German Parliament Tells off MP for Using iPad
A German politician has raised eyebrows and drawn scorn this week by becoming the first member of parliament to use an iPad during a speech. Computers are banned on the floor of the Bundestag, but with politicos tiring of carrying around heavy files, a feisty debate is expected to ensue over the use of digital devices.
It's been called the "Jesus Tablet," the "iGod," and more than two million of them have been sold already, but don't try to bring your iPad along with you to Germany's federal parliament, the Bundestag.
Jimmy Schulz, a member of parliament with the business-friendly Free Democrats (FDP), drew criticism this week after using his new iPad during a speech before the Bundestag. "One of the presidents of the Bundestag told me that the iPad usage had violated policies," Schulz told the Berliner Kurier newspaper.
Schulz had been the first member of parliament to eschew pen and paper and instead use an iPad as the cue card for his talking points.
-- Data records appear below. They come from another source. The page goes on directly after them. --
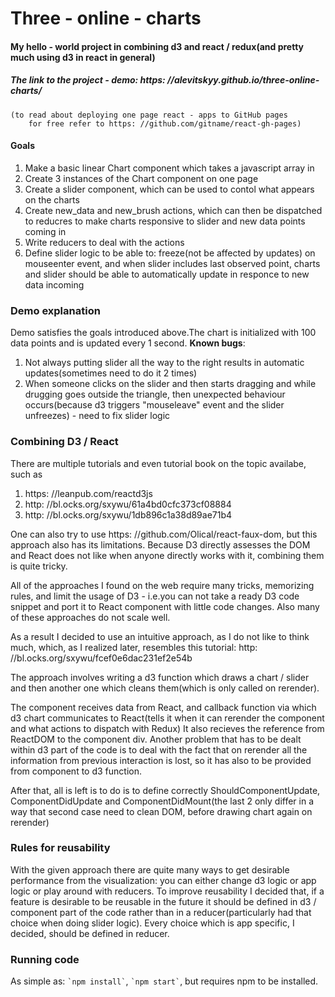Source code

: # Three - online - charts
#### My hello - world project in combining d3 and react / redux(and pretty much using d3 in react in general)
##### The link to the project - demo: https: //alevitskyy.github.io/three-online-charts/
    (to read about deploying one page react - apps to GitHub pages
        for free refer to https: //github.com/gitname/react-gh-pages)
#### Goals 
1) Make a basic linear Chart component which takes a javascript array in
2) Create 3 instances of the Chart component on one page
3) Create a slider component, which can be used to contol what appears on the charts
4) Create new_data and new_brush actions, which can then be dispatched to reducres to make charts responsive to slider and new data points coming in
5) Write reducers to deal with the actions
6) Define slider logic to be able to: freeze(not be affected by updates) on mouseenter event, and when slider includes last observed point, charts and slider should be able to automatically update in responce to new data incoming

### Demo explanation
Demo satisfies the goals introduced above.The chart is initialized with 100 data points and is updated every 1 second. 
**Known bugs**:
1) Not always putting slider all the way to the right results in automatic updates(sometimes need to do it 2 times)
2) When someone clicks on the slider and then starts dragging and
while drugging goes outside the triangle, then unexpected behaviour occurs(because d3 triggers "mouseleave"
    event and the slider unfreezes) - need to fix slider logic

### Combining D3 / React
There are multiple tutorials and even tutorial book on the topic availabe, such as
1) https: //leanpub.com/reactd3js
2) http: //bl.ocks.org/sxywu/61a4bd0cfc373cf08884
3) http: //bl.ocks.org/sxywu/1db896c1a38d89ae71b4

One can also try to use https: //github.com/Olical/react-faux-dom, but this approach also has its limitations.
Because D3 directly assesses the DOM and React does not like when anyone directly works with it, combining them is quite tricky.

All of the approaches I found on the web require many tricks, memorizing rules, and limit the usage of D3 - i.e.you can not take a ready D3 code snippet and port it to React component with little code changes. Also many of these approaches do not scale well.

As a result I decided to use an intuitive approach, as I do not like to think much, which, as I realized later, resembles this tutorial: http: //bl.ocks.org/sxywu/fcef0e6dac231ef2e54b

The approach involves writing a d3 function which draws a chart / slider and then another one which cleans them(which is only called on rerender).

The component receives data from React, and callback
function via which d3 chart communicates to React(tells it when it can rerender the component and what actions to dispatch with Redux)
It also recieves the reference from ReactDOM to the component div.
Another problem that has to be dealt within d3 part of the code is to deal with the fact that on rerender all the information from previous interaction is lost, so it has also to be provided from component to d3
function.

After that, all is left is to do is to define correctly ShouldComponentUpdate, ComponentDidUpdate and ComponentDidMount(the last 2 only differ in a way that second
    case need to clean DOM, before drawing chart again on rerender)

### Rules for reusability
With the given approach there are quite many ways to get desirable performance from the visualization: you can either change d3 logic or app logic or play around with reducers.
To improve reusability I decided that,
if a feature is desirable to be reusable in the future it should be defined in d3 / component part of the code rather than in a reducer(particularly had that choice when doing slider logic).
Every choice which is app specific, I decided, should be defined in reducer.

### Running code
As simple as: ``
`npm install`
``, ``
`npm start`
``, but requires npm to be installed.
The issue is to be taken up by the Bundestag's Committee on the Rules of Procedure, a parliament spokesperson told the newspaper.
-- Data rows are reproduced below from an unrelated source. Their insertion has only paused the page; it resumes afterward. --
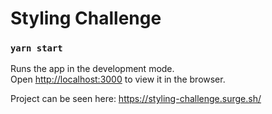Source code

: # Styling Challenge

### `yarn start`

Runs the app in the development mode.\
Open [http://localhost:3000](http://localhost:3000) to view it in the browser.

Project can be seen here:
https://styling-challenge.surge.sh/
Germany's Bundestag has a blanket ban on the use of computers by anyone but journalists inside the parliamentary plenary hall, where traditional, memorized rhetoric is the preferred method of speech-giving.
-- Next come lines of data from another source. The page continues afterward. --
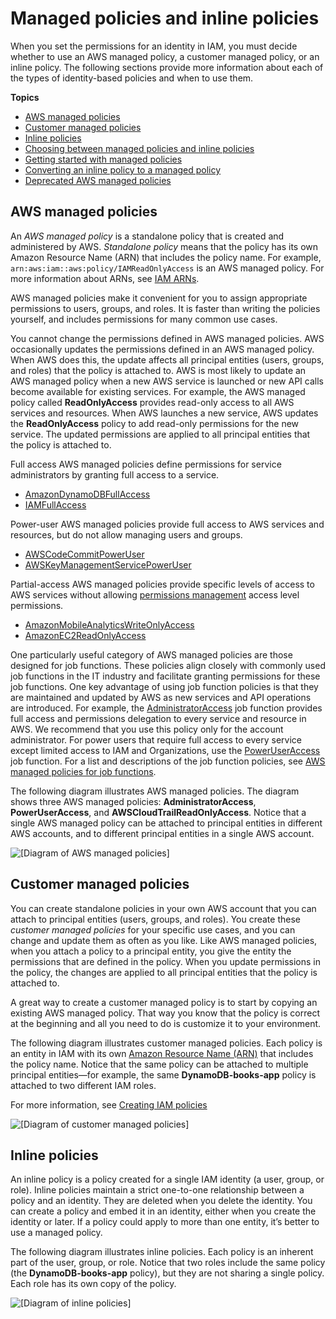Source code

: # Managed policies and inline policies<a name="access_policies_managed-vs-inline"></a>

When you set the permissions for an identity in IAM, you must decide whether to use an AWS managed policy, a customer managed policy, or an inline policy\. The following sections provide more information about each of the types of identity\-based policies and when to use them\.

**Topics**
+ [AWS managed policies](#aws-managed-policies)
+ [Customer managed policies](#customer-managed-policies)
+ [Inline policies](#inline-policies)
+ [Choosing between managed policies and inline policies](access_policies-choosing-managed-or-inline.md)
+ [Getting started with managed policies](access_policies-getting-started-managed.md)
+ [Converting an inline policy to a managed policy](access_policies-convert-inline-to-managed.md)
+ [Deprecated AWS managed policies](access_policies_managed-deprecated.md)

## AWS managed policies<a name="aws-managed-policies"></a>

An *AWS managed policy* is a standalone policy that is created and administered by AWS\. *Standalone policy* means that the policy has its own Amazon Resource Name \(ARN\) that includes the policy name\. For example, `arn:aws:iam::aws:policy/IAMReadOnlyAccess` is an AWS managed policy\. For more information about ARNs, see [IAM ARNs](reference_identifiers.md#identifiers-arns)\.

AWS managed policies make it convenient for you to assign appropriate permissions to users, groups, and roles\. It is faster than writing the policies yourself, and includes permissions for many common use cases\. 

You cannot change the permissions defined in AWS managed policies\. AWS occasionally updates the permissions defined in an AWS managed policy\. When AWS does this, the update affects all principal entities \(users, groups, and roles\) that the policy is attached to\. AWS is most likely to update an AWS managed policy when a new AWS service is launched or new API calls become available for existing services\. For example, the AWS managed policy called **ReadOnlyAccess** provides read\-only access to all AWS services and resources\. When AWS launches a new service, AWS updates the **ReadOnlyAccess** policy to add read\-only permissions for the new service\. The updated permissions are applied to all principal entities that the policy is attached to\. 

Full access AWS managed policies define permissions for service administrators by granting full access to a service\.
+ [AmazonDynamoDBFullAccess](https://docs.aws.amazon.com/aws-managed-policy/latest/reference/AmazonDynamoDBFullAccess.html)
+ [IAMFullAccess](https://docs.aws.amazon.com/aws-managed-policy/latest/reference/IAMFullAccess.html)

Power\-user AWS managed policies provide full access to AWS services and resources, but do not allow managing users and groups\.
+ [AWSCodeCommitPowerUser](https://docs.aws.amazon.com/aws-managed-policy/latest/reference/AWSCodeCommitPowerUser.html) 
+ [AWSKeyManagementServicePowerUser](https://docs.aws.amazon.com/aws-managed-policy/latest/reference/AWSKeyManagementServicePowerUser.html)

Partial\-access AWS managed policies provide specific levels of access to AWS services without allowing [permissions management](access_policies_understand-policy-summary-access-level-summaries.md#access_policies_access-level) access level permissions\. 
+ [AmazonMobileAnalyticsWriteOnlyAccess](https://docs.aws.amazon.com/aws-managed-policy/latest/reference/AmazonMobileAnalyticsWriteOnlyAccess.html)
+ [AmazonEC2ReadOnlyAccess](https://docs.aws.amazon.com/aws-managed-policy/latest/reference/AmazonEC2ReadOnlyAccess.html) 

One particularly useful category of AWS managed policies are those designed for job functions\. These policies align closely with commonly used job functions in the IT industry and facilitate granting permissions for these job functions\. One key advantage of using job function policies is that they are maintained and updated by AWS as new services and API operations are introduced\. For example, the [AdministratorAccess](https://docs.aws.amazon.com/aws-managed-policy/latest/reference/AdministratorAccess.html) job function provides full access and permissions delegation to every service and resource in AWS\. We recommend that you use this policy only for the account administrator\. For power users that require full access to every service except limited access to IAM and Organizations, use the [PowerUserAccess](https://docs.aws.amazon.com/aws-managed-policy/latest/reference/PowerUserAccess.html) job function\. For a list and descriptions of the job function policies, see [AWS managed policies for job functions](access_policies_job-functions.md)\.

The following diagram illustrates AWS managed policies\. The diagram shows three AWS managed policies: **AdministratorAccess**, **PowerUserAccess**, and **AWSCloudTrailReadOnlyAccess**\. Notice that a single AWS managed policy can be attached to principal entities in different AWS accounts, and to different principal entities in a single AWS account\. 

![\[Diagram of AWS managed policies\]](http://docs.aws.amazon.com/IAM/latest/UserGuide/images/policies-aws-managed-policies.diagram.png)

## Customer managed policies<a name="customer-managed-policies"></a>

You can create standalone policies in your own AWS account that you can attach to principal entities \(users, groups, and roles\)\. You create these *customer managed policies* for your specific use cases, and you can change and update them as often as you like\. Like AWS managed policies, when you attach a policy to a principal entity, you give the entity the permissions that are defined in the policy\. When you update permissions in the policy, the changes are applied to all principal entities that the policy is attached to\.

A great way to create a customer managed policy is to start by copying an existing AWS managed policy\. That way you know that the policy is correct at the beginning and all you need to do is customize it to your environment\.

The following diagram illustrates customer managed policies\. Each policy is an entity in IAM with its own [Amazon Resource Name \(ARN\)](reference_identifiers.md#identifiers-arns) that includes the policy name\. Notice that the same policy can be attached to multiple principal entities—for example, the same **DynamoDB\-books\-app** policy is attached to two different IAM roles\.

For more information, see [Creating IAM policies](access_policies_create.md)

![\[Diagram of customer managed policies\]](http://docs.aws.amazon.com/IAM/latest/UserGuide/images/policies-customer-managed-policies.diagram.png)

## Inline policies<a name="inline-policies"></a>

An inline policy is a policy created for a single IAM identity \(a user, group, or role\)\. Inline policies maintain a strict one\-to\-one relationship between a policy and an identity\. They are deleted when you delete the identity\. You can create a policy and embed it in an identity, either when you create the identity or later\. If a policy could apply to more than one entity, it’s better to use a managed policy\.

The following diagram illustrates inline policies\. Each policy is an inherent part of the user, group, or role\. Notice that two roles include the same policy \(the **DynamoDB\-books\-app** policy\), but they are not sharing a single policy\. Each role has its own copy of the policy\.

![\[Diagram of inline policies\]](http://docs.aws.amazon.com/IAM/latest/UserGuide/images/policies-inline-policies.diagram.png)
'The Age of the Telefax Has Passed'
But 41-year-old Schulz would like to see the Bundestag get wired. "The age of the telefax and telex has passed," he told the newspaper, taking a swipe at parliament's Luddite rules. "The Bundestag also needs to open itself up to new media." The FDP's parliamentary group is pushing for permission to use digital files in Germany's legislative body.
"It is not acceptable that we have to continue schlepping mountains of files around with us," Schulz said.
The newspaper notes that laptops have been successfully adopted in parliaments elsewhere in Europe -- in Estonia, for example, where members of parliament cast votes using their laptops -- and also closer to home in Bavaria, where two-thirds of the members of the state parliament have laptops on the floor.